Items from a dataset
——
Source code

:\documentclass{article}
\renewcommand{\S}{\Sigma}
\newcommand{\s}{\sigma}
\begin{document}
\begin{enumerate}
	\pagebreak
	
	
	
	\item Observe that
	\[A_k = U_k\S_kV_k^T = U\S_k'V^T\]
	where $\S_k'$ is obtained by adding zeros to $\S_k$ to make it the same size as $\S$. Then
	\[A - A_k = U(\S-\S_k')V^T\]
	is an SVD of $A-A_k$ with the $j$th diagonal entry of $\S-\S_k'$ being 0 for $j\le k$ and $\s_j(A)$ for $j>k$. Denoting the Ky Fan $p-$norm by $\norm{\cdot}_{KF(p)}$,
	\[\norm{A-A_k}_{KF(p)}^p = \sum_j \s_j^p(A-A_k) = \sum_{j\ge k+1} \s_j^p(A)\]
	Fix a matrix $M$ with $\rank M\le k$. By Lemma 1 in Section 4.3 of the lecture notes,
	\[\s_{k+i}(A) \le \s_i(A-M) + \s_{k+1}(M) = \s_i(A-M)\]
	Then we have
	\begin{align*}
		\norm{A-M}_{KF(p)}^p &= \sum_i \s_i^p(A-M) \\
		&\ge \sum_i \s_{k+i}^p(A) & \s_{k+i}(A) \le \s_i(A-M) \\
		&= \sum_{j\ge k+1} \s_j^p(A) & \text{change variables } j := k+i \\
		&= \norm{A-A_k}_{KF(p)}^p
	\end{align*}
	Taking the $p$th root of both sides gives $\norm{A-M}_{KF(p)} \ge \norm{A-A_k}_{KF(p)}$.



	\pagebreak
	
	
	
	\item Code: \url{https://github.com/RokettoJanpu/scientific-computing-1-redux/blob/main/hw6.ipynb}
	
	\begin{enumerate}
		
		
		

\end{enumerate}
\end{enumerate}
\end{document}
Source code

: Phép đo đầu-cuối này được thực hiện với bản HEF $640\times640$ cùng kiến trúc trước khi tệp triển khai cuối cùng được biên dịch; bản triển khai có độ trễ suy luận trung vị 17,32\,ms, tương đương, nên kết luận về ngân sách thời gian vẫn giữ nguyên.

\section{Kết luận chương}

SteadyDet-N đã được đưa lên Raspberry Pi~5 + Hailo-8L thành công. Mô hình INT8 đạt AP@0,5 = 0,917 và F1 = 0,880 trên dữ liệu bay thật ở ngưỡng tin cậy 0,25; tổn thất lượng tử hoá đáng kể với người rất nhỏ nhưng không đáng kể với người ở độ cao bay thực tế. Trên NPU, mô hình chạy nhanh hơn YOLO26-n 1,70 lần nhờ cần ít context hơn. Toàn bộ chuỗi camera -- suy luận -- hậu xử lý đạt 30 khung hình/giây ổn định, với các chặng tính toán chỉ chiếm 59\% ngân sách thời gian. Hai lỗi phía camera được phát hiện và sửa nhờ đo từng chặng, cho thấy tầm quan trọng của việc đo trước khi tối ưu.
——
--- Required work ---
Line by line, copy the entries above exactly as they appear.

--- Task solution ---
Source code

:\documentclass{article}
\renewcommand{\S}{\Sigma}
\newcommand{\s}{\sigma}
\begin{document}
\begin{enumerate}
	\pagebreak
	
	
	
	\item Observe that
	\[A_k = U_k\S_kV_k^T = U\S_k'V^T\]
	where $\S_k'$ is obtained by adding zeros to $\S_k$ to make it the same size as $\S$. Then
	\[A - A_k = U(\S-\S_k')V^T\]
	is an SVD of $A-A_k$ with the $j$th diagonal entry of $\S-\S_k'$ being 0 for $j\le k$ and $\s_j(A)$ for $j>k$. Denoting the Ky Fan $p-$norm by $\norm{\cdot}_{KF(p)}$,
	\[\norm{A-A_k}_{KF(p)}^p = \sum_j \s_j^p(A-A_k) = \sum_{j\ge k+1} \s_j^p(A)\]
	Fix a matrix $M$ with $\rank M\le k$. By Lemma 1 in Section 4.3 of the lecture notes,
	\[\s_{k+i}(A) \le \s_i(A-M) + \s_{k+1}(M) = \s_i(A-M)\]
	Then we have
	\begin{align*}
		\norm{A-M}_{KF(p)}^p &= \sum_i \s_i^p(A-M) \\
		&\ge \sum_i \s_{k+i}^p(A) & \s_{k+i}(A) \le \s_i(A-M) \\
		&= \sum_{j\ge k+1} \s_j^p(A) & \text{change variables } j := k+i \\
		&= \norm{A-A_k}_{KF(p)}^p
	\end{align*}
	Taking the $p$th root of both sides gives $\norm{A-M}_{KF(p)} \ge \norm{A-A_k}_{KF(p)}$.



	\pagebreak
	
	
	
	\item Code: \url{https://github.com/RokettoJanpu/scientific-computing-1-redux/blob/main/hw6.ipynb}
	
	\begin{enumerate}
		
		
		

\end{enumerate}
\end{enumerate}
\end{document}
Source code

: Phép đo đầu-cuối này được thực hiện với bản HEF $640\times640$ cùng kiến trúc trước khi tệp triển khai cuối cùng được biên dịch; bản triển khai có độ trễ suy luận trung vị 17,32\,ms, tương đương, nên kết luận về ngân sách thời gian vẫn giữ nguyên.

\section{Kết luận chương}

SteadyDet-N đã được đưa lên Raspberry Pi~5 + Hailo-8L thành công. Mô hình INT8 đạt AP@0,5 = 0,917 và F1 = 0,880 trên dữ liệu bay thật ở ngưỡng tin cậy 0,25; tổn thất lượng tử hoá đáng kể với người rất nhỏ nhưng không đáng kể với người ở độ cao bay thực tế. Trên NPU, mô hình chạy nhanh hơn YOLO26-n 1,70 lần nhờ cần ít context hơn. Toàn bộ chuỗi camera -- suy luận -- hậu xử lý đạt 30 khung hình/giây ổn định, với các chặng tính toán chỉ chiếm 59\% ngân sách thời gian. Hai lỗi phía camera được phát hiện và sửa nhờ đo từng chặng, cho thấy tầm quan trọng của việc đo trước khi tối ưu.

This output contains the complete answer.